Sur le plan de la qualité des soins, les avancées sont encore très mitigées. Dans toute la zone sanitaire, seul le centre de Santé de Koudo se trouve en progression continue au regard de l’indice de qualité du FBR, passant de 35,14% en 2012 à 66,98% en 2013. En 2012, les niveaux de qualité ont chuté dans les centres de santé d’Agamè, de Kondji Ougba et de Zounhouè, avant de reprendre une courbe croissante. Toutefois, la qualité est demeurée en-dessous de 50% pour les centres de santé de Zounhouè et d’Agamé. Par contre, le dispensaire de Kondji Ougba a amélioré sa qualité jusqu’au seuil de 71,98% vers la fin de 2013. Après avoir été constant les deux premiers trimestres de 2012, le Centre de santé communal d’Athiémé a augmenté sa prestation à hauteur de 82,71% au premier trimestre 2013, avant de chuter à 79,03% au 3e trimestre 2013. Quant à la qualité des soins à l’hôpital de zone, elle a diminué de 44,70% au début de 2012. En somme, seules les formations sanitaires qui sont sous contrôle affichent un niveau de qualité dépassant au minimum 66%. Les centres sous traitement se trouvent en-deçà ou à 50%.
Peut-on affirmer aujourd’hui que la qualité dans les formations sanitaires de zone à connu une certaine évolution ?

Grâce au FBR, la collaboration, la communication, le travail en équipe et le team building au sein du personnel de santé se sont améliorés. Les chefs de poste témoignent de ce qu’une nouvelle dynamique de travail a été créée, les conflits ont diminué au sein du personnel, leur autorité est mieux acceptée et leur management plus participatif. Et ce, d’autant plus que les primes résultent du résultat collectivement produit. Le FBR semble aussi avoir accru la conscience professionnelle du personnel soignant en ce qui concerne le remplissage des registres des malades, la communication avec les patients, l’attention et l’accueil faits aux malades, la présence des agents de santé au poste, la tenue des statistiques sanitaires, la propreté du centre. Depuis l’introduction du FBR, le contrôle et la supervision sont devenus plus réguliers et rapprochés dans les centres de santé.

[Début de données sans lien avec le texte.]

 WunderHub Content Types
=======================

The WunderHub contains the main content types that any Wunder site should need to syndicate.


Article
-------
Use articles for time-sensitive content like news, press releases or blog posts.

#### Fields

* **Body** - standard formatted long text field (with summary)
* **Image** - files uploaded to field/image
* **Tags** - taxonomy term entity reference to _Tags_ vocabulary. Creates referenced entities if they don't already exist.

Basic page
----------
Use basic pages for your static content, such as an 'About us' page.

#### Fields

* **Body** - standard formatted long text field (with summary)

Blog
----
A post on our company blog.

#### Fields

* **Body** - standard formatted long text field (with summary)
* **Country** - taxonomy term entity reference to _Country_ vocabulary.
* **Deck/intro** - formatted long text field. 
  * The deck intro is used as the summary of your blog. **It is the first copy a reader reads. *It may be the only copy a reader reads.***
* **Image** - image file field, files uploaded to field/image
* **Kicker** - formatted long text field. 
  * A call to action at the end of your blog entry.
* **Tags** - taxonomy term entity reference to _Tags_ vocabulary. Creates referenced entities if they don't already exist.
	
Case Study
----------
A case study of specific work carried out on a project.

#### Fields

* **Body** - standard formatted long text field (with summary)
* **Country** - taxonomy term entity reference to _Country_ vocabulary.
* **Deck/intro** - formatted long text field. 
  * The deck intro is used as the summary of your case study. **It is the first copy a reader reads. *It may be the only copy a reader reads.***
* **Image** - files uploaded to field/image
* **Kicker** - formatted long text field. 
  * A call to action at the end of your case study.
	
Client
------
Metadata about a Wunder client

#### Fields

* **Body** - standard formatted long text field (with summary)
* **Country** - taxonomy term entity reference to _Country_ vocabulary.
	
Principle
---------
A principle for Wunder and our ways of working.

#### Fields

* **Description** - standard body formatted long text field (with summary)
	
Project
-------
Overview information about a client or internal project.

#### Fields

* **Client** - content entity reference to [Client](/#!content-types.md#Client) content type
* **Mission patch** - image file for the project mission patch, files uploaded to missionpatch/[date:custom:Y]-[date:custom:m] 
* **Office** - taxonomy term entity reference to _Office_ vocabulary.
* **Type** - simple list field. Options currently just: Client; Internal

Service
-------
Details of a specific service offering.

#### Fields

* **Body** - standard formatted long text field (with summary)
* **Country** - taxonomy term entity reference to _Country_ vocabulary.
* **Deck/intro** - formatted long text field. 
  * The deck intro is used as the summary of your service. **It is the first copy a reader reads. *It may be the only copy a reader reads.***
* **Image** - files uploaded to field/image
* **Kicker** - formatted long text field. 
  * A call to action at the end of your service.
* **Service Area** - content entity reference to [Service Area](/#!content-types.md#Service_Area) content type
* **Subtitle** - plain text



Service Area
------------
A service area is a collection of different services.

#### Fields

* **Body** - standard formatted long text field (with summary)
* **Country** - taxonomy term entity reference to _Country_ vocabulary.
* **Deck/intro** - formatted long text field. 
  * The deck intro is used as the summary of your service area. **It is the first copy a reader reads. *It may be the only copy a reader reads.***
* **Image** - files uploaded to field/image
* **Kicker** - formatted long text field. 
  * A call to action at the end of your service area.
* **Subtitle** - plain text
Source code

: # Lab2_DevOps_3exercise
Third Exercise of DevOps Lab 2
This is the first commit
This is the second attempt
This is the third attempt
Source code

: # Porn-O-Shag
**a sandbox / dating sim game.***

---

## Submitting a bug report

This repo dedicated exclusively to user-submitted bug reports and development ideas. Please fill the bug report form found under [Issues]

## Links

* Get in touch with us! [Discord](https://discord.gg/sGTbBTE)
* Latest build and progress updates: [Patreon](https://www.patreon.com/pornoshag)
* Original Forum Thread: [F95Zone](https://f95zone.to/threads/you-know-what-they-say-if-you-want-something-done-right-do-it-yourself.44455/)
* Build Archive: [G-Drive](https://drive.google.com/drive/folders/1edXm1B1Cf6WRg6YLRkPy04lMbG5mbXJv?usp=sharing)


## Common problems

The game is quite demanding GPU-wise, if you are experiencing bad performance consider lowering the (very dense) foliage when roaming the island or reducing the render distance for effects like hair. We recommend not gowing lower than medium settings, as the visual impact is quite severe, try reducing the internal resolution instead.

Quelles sont les perceptions relatives à la mise en œuvre de la politique de FBR dans la zone sanitaire Lokossa-Athiémé ?

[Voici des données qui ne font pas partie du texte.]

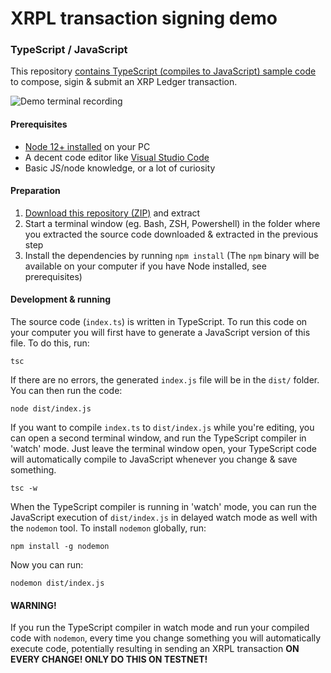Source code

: # XRPL transaction signing demo

### TypeScript / JavaScript

This repository [contains TypeScript (compiles to JavaScript) sample code](https://github.com/WietseWind/XRPL-JS-TS-demo/blob/main/index.ts) to compose, sigin & submit an XRP Ledger transaction.

![Demo terminal recording](https://raw.githubusercontent.com/WietseWind/XRPL-JS-TS-demo/main/assets/demo.gif)

#### Prerequisites

- [Node 12+ installed](https://nodejs.org/en/download/) on your PC
- A decent code editor like [Visual Studio Code](https://code.visualstudio.com/download)
- Basic JS/node knowledge, or a lot of curiosity

#### Preparation

1. [Download this repository (ZIP)](https://github.com/WietseWind/XRPL-JS-TS-demo/archive/refs/heads/main.zip) and extract
2. Start a terminal window (eg. Bash, ZSH, Powershell) in the folder where you extracted the source code downloaded & extracted in the previous step
3. Install the dependencies by running `npm install` (The `npm` binary will be available on your computer if you have Node installed, see prerequisites)

#### Development & running

The source code (`index.ts`) is written in TypeScript. To run this code on your computer you will first have to generate a JavaScript version of this file. To do this, run:

`tsc`

If there are no errors, the generated `index.js` file will be in the `dist/` folder. You can then run the code:

`node dist/index.js`

If you want to compile `index.ts` to `dist/index.js` while you're editing, you can open a second terminal window, and run the TypeScript compiler in 'watch' mode. Just leave the terminal window open, your TypeScript code will automatically compile to JavaScript whenever you change & save something.

`tsc -w`

When the TypeScript compiler is running in 'watch' mode, you can run the JavaScript execution of `dist/index.js` in delayed watch mode as well with the `nodemon` tool. To install `nodemon` globally, run:

`npm install -g nodemon`

Now you can run:

`nodemon dist/index.js`

#### WARNING!

If you run the TypeScript compiler in watch mode and run your compiled code with `nodemon`, every time you change something you will automatically execute code, potentially resulting in sending an XRPL transaction **ON EVERY CHANGE! ONLY DO THIS ON TESTNET!**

L’avènement du FBR a induit une nouvelle dynamique plus participative, plus conviviale et plus ouverte au sein de la zone sanitaire. Il y a davantage de débats publics autour des résultats des formations sanitaires. Le travail du personnel médical est de plus en plus valorisé de même que les libertés prises avec les normes sont découragées. Le facteur le plus motivant pour eux est la visibilité accordée à leurs résultats à travers le portail FBR, où les données sont disponibles en temps réel. Rien n’est caché. Autrement dit, la démocratisation des données sanitaires par un processus relativement transparent et instantané met les formations sanitaires en scène et active la compétition et la concurrence. Le FBR apparaît pour le personnel de santé comme un processus formatif et de rétro-information à privilégier et à rendre durable. Le FBR a contribué à un changement qualitatif positif au niveau du personnel de santé, notamment sur les plans de l’ambiance de travail, de la conscience professionnelle, du respect des normes, de l’empowerment, de la tenue et de l’exploitation des statistiques sanitaires et enfin de l’émulation.